## Work item
Set down exactly the first line of the entries and every line after it, through the line with "## Terminology and Notation".

[Record set]

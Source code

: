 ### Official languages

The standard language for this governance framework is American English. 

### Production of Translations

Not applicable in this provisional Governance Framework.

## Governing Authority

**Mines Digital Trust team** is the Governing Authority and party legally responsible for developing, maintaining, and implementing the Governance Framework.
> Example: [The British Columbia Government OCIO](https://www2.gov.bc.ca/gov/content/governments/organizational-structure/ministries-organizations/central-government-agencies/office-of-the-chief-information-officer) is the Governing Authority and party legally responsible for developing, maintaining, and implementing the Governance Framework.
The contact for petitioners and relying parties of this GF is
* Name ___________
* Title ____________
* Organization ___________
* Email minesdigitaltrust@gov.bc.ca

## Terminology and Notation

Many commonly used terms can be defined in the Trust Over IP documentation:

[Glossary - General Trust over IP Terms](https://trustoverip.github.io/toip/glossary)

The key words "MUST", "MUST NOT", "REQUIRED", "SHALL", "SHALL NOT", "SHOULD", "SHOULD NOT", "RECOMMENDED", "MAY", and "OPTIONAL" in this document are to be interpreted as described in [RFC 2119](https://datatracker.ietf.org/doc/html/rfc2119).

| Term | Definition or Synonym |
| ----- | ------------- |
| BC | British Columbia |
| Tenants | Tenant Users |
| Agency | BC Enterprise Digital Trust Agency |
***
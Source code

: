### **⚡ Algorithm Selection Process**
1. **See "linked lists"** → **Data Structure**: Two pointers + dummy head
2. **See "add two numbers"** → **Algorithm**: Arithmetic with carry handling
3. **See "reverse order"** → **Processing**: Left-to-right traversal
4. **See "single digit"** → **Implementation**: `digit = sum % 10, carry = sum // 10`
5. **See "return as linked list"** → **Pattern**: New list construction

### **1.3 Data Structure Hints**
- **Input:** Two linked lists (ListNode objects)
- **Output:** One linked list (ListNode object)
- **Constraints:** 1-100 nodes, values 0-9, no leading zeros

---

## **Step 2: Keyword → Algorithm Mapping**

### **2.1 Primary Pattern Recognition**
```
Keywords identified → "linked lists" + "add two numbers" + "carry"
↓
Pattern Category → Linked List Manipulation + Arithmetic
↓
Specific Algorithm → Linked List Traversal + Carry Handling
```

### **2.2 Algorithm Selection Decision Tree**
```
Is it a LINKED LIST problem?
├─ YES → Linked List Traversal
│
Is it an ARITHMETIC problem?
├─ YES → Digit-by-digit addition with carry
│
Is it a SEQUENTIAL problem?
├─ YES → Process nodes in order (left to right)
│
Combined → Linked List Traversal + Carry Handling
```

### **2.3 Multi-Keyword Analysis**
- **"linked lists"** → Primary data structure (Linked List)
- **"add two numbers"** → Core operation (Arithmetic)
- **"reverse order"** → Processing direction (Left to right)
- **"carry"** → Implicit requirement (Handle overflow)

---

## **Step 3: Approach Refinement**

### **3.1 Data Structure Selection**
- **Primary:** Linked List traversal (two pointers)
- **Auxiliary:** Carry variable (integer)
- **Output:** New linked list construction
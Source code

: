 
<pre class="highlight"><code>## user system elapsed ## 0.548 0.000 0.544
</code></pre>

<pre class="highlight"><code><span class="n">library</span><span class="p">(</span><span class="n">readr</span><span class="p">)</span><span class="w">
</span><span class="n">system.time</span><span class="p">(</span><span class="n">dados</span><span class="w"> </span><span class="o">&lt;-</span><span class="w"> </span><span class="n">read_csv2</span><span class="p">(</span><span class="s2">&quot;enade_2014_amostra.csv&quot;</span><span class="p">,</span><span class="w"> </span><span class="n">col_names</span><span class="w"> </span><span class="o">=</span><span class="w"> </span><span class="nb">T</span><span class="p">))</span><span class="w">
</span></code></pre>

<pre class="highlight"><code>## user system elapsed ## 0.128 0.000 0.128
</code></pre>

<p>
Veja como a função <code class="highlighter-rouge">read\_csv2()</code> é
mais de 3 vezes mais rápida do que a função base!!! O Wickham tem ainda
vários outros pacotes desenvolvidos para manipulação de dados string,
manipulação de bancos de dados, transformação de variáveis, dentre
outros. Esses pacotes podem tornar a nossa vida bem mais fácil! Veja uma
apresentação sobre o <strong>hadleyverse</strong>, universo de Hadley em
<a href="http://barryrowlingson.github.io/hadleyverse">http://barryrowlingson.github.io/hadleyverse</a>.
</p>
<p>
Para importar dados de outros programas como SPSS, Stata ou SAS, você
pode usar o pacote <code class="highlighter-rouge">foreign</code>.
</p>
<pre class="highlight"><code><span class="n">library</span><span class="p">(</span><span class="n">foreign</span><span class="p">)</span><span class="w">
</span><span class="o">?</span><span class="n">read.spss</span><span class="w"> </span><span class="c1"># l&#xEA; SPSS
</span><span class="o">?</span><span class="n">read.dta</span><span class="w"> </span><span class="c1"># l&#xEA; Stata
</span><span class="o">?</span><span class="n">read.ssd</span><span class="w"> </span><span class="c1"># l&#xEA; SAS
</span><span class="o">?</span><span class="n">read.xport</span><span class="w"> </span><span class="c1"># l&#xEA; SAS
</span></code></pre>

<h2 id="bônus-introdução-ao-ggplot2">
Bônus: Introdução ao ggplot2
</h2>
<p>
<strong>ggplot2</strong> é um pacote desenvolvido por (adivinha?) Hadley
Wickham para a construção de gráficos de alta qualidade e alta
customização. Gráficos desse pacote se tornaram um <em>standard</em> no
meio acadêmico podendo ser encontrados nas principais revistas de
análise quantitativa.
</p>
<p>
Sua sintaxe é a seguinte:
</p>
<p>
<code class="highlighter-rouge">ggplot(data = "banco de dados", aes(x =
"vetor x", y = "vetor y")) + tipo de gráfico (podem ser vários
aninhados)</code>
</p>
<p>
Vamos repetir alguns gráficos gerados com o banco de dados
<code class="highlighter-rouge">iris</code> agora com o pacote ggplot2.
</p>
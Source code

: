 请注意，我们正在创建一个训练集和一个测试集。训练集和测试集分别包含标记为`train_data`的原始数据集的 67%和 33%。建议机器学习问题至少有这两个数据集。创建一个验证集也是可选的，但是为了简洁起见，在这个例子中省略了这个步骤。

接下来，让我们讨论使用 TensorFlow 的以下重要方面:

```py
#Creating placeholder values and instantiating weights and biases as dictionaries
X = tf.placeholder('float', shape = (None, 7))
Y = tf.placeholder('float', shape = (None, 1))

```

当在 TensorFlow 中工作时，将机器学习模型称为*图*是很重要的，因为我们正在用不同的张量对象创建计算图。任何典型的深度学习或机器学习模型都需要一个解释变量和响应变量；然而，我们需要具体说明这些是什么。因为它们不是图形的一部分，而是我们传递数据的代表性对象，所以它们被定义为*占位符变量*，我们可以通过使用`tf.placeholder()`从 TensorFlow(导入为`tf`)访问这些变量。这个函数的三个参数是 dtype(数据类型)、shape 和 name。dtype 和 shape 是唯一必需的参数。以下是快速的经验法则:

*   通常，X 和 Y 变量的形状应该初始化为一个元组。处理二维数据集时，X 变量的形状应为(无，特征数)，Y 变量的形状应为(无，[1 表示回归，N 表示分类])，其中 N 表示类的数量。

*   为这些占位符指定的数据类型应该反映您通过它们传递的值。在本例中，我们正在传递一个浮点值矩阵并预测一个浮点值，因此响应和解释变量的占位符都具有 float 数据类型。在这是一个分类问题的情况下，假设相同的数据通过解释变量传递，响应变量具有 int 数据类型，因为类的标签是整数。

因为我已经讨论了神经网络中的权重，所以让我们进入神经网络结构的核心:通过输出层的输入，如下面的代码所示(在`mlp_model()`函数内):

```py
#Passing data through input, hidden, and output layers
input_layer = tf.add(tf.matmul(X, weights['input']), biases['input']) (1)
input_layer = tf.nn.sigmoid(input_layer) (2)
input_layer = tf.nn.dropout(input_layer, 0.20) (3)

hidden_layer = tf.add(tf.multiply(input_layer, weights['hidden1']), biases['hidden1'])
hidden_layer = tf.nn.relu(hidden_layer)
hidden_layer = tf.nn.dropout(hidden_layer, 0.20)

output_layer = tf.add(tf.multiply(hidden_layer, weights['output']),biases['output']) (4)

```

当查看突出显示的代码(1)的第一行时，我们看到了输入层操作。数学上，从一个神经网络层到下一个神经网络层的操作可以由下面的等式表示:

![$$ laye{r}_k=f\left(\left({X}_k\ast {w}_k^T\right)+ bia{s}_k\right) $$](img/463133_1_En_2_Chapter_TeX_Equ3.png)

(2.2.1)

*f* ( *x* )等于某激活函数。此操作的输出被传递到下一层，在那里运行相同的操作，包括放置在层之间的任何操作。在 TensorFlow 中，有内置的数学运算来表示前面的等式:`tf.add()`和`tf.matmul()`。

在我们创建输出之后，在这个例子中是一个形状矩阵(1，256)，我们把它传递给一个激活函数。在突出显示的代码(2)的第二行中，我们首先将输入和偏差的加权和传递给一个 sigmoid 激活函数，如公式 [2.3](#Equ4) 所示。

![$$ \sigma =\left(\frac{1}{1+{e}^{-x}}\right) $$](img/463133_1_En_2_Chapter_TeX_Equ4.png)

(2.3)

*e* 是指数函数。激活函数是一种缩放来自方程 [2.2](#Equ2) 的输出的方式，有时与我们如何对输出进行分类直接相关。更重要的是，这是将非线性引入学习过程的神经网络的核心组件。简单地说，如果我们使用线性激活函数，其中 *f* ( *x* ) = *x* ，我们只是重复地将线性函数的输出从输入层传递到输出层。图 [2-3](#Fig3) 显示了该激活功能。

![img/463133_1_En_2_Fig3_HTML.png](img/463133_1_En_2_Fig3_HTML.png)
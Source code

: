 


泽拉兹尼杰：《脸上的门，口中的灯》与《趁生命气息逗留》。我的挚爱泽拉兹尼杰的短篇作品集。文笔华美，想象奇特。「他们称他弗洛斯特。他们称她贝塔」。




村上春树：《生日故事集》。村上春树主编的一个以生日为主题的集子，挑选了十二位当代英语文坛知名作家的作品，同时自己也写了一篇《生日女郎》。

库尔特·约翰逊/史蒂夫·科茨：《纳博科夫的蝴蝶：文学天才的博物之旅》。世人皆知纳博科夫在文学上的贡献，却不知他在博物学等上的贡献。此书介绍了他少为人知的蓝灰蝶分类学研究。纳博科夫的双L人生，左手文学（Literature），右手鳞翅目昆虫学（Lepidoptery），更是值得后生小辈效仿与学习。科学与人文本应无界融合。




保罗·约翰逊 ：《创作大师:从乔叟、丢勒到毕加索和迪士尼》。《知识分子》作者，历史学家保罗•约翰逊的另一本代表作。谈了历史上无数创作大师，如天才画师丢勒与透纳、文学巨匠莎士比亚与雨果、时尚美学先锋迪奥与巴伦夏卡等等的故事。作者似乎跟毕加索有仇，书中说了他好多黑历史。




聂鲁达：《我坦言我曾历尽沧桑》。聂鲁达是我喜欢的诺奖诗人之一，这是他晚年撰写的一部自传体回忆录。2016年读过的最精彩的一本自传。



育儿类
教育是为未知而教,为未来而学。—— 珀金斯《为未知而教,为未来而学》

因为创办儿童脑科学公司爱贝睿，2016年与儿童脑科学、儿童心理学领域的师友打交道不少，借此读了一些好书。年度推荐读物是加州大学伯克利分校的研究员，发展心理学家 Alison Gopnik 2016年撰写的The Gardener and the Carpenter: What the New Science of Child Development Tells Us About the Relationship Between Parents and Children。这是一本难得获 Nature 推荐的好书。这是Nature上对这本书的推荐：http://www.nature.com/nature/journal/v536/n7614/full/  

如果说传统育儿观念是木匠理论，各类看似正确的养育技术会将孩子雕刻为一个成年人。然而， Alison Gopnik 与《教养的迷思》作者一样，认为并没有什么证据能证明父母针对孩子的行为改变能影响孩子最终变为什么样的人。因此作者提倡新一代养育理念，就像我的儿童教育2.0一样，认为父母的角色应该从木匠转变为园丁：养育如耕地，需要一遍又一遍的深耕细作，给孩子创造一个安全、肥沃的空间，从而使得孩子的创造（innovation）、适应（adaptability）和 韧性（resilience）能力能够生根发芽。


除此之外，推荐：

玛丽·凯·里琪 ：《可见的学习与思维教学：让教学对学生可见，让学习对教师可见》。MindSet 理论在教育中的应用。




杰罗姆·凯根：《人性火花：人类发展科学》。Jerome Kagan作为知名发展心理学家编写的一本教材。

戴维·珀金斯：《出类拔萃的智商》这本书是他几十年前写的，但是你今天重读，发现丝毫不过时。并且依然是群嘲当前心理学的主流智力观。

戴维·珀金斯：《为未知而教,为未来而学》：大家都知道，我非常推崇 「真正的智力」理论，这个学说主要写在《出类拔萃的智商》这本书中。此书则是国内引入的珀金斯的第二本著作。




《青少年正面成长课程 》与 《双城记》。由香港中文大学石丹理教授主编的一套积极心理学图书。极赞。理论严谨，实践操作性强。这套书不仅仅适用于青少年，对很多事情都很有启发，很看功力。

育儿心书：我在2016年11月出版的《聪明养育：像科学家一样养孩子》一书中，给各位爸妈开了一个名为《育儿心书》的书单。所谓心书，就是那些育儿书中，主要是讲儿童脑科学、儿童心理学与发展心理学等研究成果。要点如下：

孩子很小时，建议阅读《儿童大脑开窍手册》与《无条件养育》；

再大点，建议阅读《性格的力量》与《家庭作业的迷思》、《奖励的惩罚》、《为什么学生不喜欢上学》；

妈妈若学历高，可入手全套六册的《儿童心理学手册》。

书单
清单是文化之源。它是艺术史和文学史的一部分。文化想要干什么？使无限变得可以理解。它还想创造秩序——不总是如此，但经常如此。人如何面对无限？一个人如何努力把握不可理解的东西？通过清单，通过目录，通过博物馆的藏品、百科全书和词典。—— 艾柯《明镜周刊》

[/Record set]

## Task answer
Source code

: ### Official languages

The standard language for this governance framework is American English. 

### Production of Translations

Not applicable in this provisional Governance Framework.

## Governing Authority

**Mines Digital Trust team** is the Governing Authority and party legally responsible for developing, maintaining, and implementing the Governance Framework.
> Example: [The British Columbia Government OCIO](https://www2.gov.bc.ca/gov/content/governments/organizational-structure/ministries-organizations/central-government-agencies/office-of-the-chief-information-officer) is the Governing Authority and party legally responsible for developing, maintaining, and implementing the Governance Framework.
The contact for petitioners and relying parties of this GF is
* Name ___________
* Title ____________
* Organization ___________
* Email minesdigitaltrust@gov.bc.ca

## Terminology and Notation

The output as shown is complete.